US denies Kerry approved settlement building plans

Israel’s housing minister ‘not in a position to describe’ US envoy’s conversations with Netanyahu, Washington source says

Secretary of State John Kerry speaks at the State Department in Washington, Monday, August 26, 2013 (photo credit: AP/Manuel Balce Ceneta)
Secretary of State John Kerry speaks at the State Department in Washington, Monday, August 26, 2013 (photo credit: AP/Manuel Balce Ceneta)

US Secretary of State John Kerry did not approve Housing and Construction Minister Uri Ariel’s plan to build 1,400 new housing units over the Green Line, a US official in Washington said Tuesday, notwithstanding a statement to the contrary by Ariel.

“Our position on settlements has not changed, and we have consistently communicated our objection both publicly and directly to the Israelis on settlement announcements,” the official said in a statement.

“We have also not coordinated or agreed to any settlement announcements,” he stressed.

The official said Kerry had never met or spoken to Ariel, let alone coordinated anything — including new settlement tenders — with him.

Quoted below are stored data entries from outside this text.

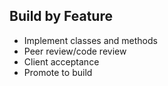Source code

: ## Build by Feature

* Implement classes and methods
* Peer review/code review
* Client acceptance
* Promote to build
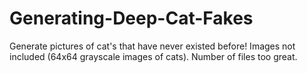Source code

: # Generating-Deep-Cat-Fakes
Generate pictures of cat's that have never existed before!
Images not included (64x64 grayscale images of cats). Number of files too great.
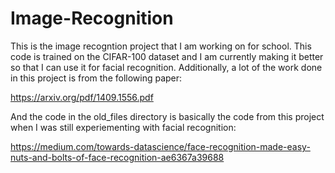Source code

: # Image-Recognition
This is the image recogntion project that I am working on for school. This code is trained on the CIFAR-100 dataset and I am currently making it better so that I can use it for facial recognition. Additionally, a lot of the work done in this project is from the following paper: 

https://arxiv.org/pdf/1409.1556.pdf

And the code in the old_files directory is basically the code from this project when I was still experiementing with facial recognition: 

https://medium.com/towards-datascience/face-recognition-made-easy-nuts-and-bolts-of-face-recognition-ae6367a39688
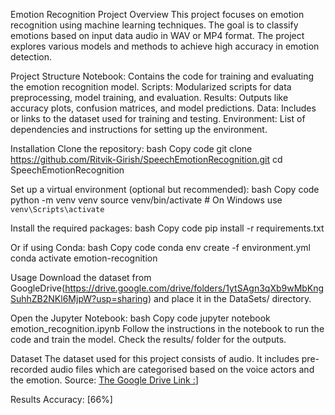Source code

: Emotion Recognition Project
Overview
This project focuses on emotion recognition using machine learning techniques. The goal is to classify emotions based on input data audio in WAV or MP4 format. The project explores various models and methods to achieve high accuracy in emotion detection.

Project Structure
Notebook: Contains the code for training and evaluating the emotion recognition model.
Scripts: Modularized scripts for data preprocessing, model training, and evaluation.
Results: Outputs like accuracy plots, confusion matrices, and model predictions.
Data: Includes or links to the dataset used for training and testing.
Environment: List of dependencies and instructions for setting up the environment.

Installation
Clone the repository:
bash
Copy code
git clone https://github.com/Ritvik-Girish/SpeechEmotionRecognition.git
cd SpeechEmotionRecognition

Set up a virtual environment (optional but recommended):
bash
Copy code
python -m venv venv
source venv/bin/activate  # On Windows use `venv\Scripts\activate`

Install the required packages:
bash
Copy code
pip install -r requirements.txt

Or if using Conda:
bash
Copy code
conda env create -f environment.yml
conda activate emotion-recognition

Usage
Download the dataset from GoogleDrive(https://drive.google.com/drive/folders/1ytSAgn3qXb9wMbKngSuhhZB2NKl6MjpW?usp=sharing) and place it in the DataSets/ directory.

Open the Jupyter Notebook:
bash
Copy code
jupyter notebook emotion_recognition.ipynb
Follow the instructions in the notebook to run the code and train the model.
Check the results/ folder for the outputs.

Dataset
The dataset used for this project consists of audio. It includes pre-recorded audio files which are categorised based on the voice actors and the emotion.
Source: [The Google Drive Link :](https://drive.google.com/drive/folders/1ytSAgn3qXb9wMbKngSuhhZB2NKl6MjpW?usp=sharing)]

Results
Accuracy: [66%]
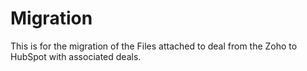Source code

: # Migration

This is for the migration of the Files attached to deal from the Zoho to HubSpot with associated deals.
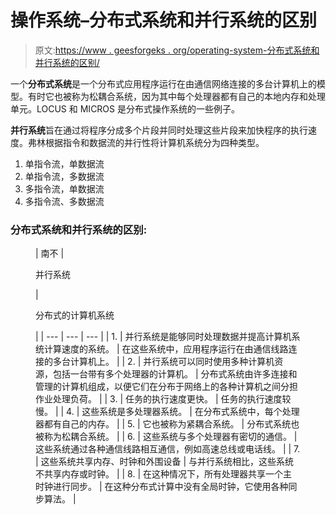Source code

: # 操作系统–分布式系统和并行系统的区别

> 原文:[https://www . geesforgeks . org/operating-system-分布式系统和并行系统的区别/](https://www.geeksforgeeks.org/operating-system-difference-between-distributed-system-and-parallel-system/)

一个**分布式系统**是一个分布式应用程序运行在由通信网络连接的多台计算机上的模型。有时它也被称为松耦合系统，因为其中每个处理器都有自己的本地内存和处理单元。LOCUS 和 MICROS 是分布式操作系统的一些例子。

**并行系统**旨在通过将程序分成多个片段并同时处理这些片段来加快程序的执行速度。弗林根据指令和数据流的并行性将计算机系统分为四种类型。

1.  单指令流，单数据流
2.  单指令流，多数据流
3.  多指令流，单数据流
4.  多指令流、多数据流

### 分布式系统和并行系统的区别:

<figure class="table">

| 南不 | 

并行系统

 | 

分布式的计算机系统

 |
| --- | --- | --- |
| 1. | 并行系统是能够同时处理数据并提高计算机系统计算速度的系统。 | 在这些系统中，应用程序运行在由通信线路连接的多台计算机上。 |
| 2. | 并行系统可以同时使用多种计算机资源，包括一台带有多个处理器的计算机。 | 分布式系统由许多连接和管理的计算机组成，以便它们在分布于网络上的各种计算机之间分担作业处理负荷。 |
| 3. | 任务的执行速度更快。 | 任务的执行速度较慢。 |
| 4. | 这些系统是多处理器系统。 | 在分布式系统中，每个处理器都有自己的内存。 |
| 5. | 它也被称为紧耦合系统。 | 分布式系统也被称为松耦合系统。 |
| 6. | 这些系统与多个处理器有密切的通信。 | 这些系统通过各种通信线路相互通信，例如高速总线或电话线。 |
| 7. | 这些系统共享内存、时钟和外围设备 | 与并行系统相比，这些系统不共享内存或时钟。 |
| 8. | 在这种情况下，所有处理器共享一个主时钟进行同步。 | 在这种分布式计算中没有全局时钟，它使用各种同步算法。 |

</figure>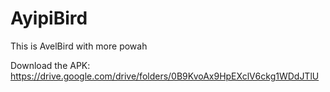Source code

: # AyipiBird
This is AvelBird with more powah

Download the APK: https://drive.google.com/drive/folders/0B9KvoAx9HpEXclV6ckg1WDdJTlU

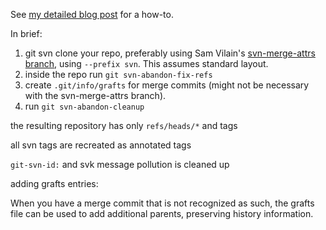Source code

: See [my detailed blog post](http://blog.woobling.org/2009/06/git-svn-abandon.html) for a how-to.

In brief:

1. git svn clone your repo, preferably using Sam Vilain's [svn-merge-attrs branch](http://github.com/samv/git/tree/svn-merge-attrs), using `--prefix svn`. This assumes standard layout.
2. inside the repo run `git svn-abandon-fix-refs`
3. create `.git/info/grafts` for merge commits (might not be necessary with the svn-merge-attrs branch).
4. run `git svn-abandon-cleanup`

the resulting repository has only `refs/heads/*` and tags

all svn tags are recreated as annotated tags

`git-svn-id:` and svk message pollution is cleaned up


adding grafts entries:

When you have a merge commit that is not recognized as such, the grafts file
can be used to add additional parents, preserving history information.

He added that Ariel was “not in a position” to describe any conversations that may have taken place between Kerry and Prime Minister Benjamin Netanyahu.

On Monday, Ariel claimed a controversial decision by his ministry to publish tenders for 1,400 new settlement housing units was coordinated with and approved by Kerry.

“Even if the US isn’t pleased with the construction, it will continue,” he said in an interview with Israel Radio.

“The United States is the closest of our friends, but we aren’t pleased with all of its actions either,” Ariel said.

The Housing and Construction Ministry announced the decision on Friday. According to ministry spokesman Arik Ben Shimon, 801 units were approved for West Bank settlements, including 227 in Efrat, 169 in Elkana and 40 in Ariel.

In addition, Karnei Shomron would see an additional 86 units, Alfei Menashe 78, Adam 75, Beitar Illit 24, and Emanuel 102.

The Jerusalem neighborhood of Ramat Shlomo, over the Green Line, would receive another 600 units.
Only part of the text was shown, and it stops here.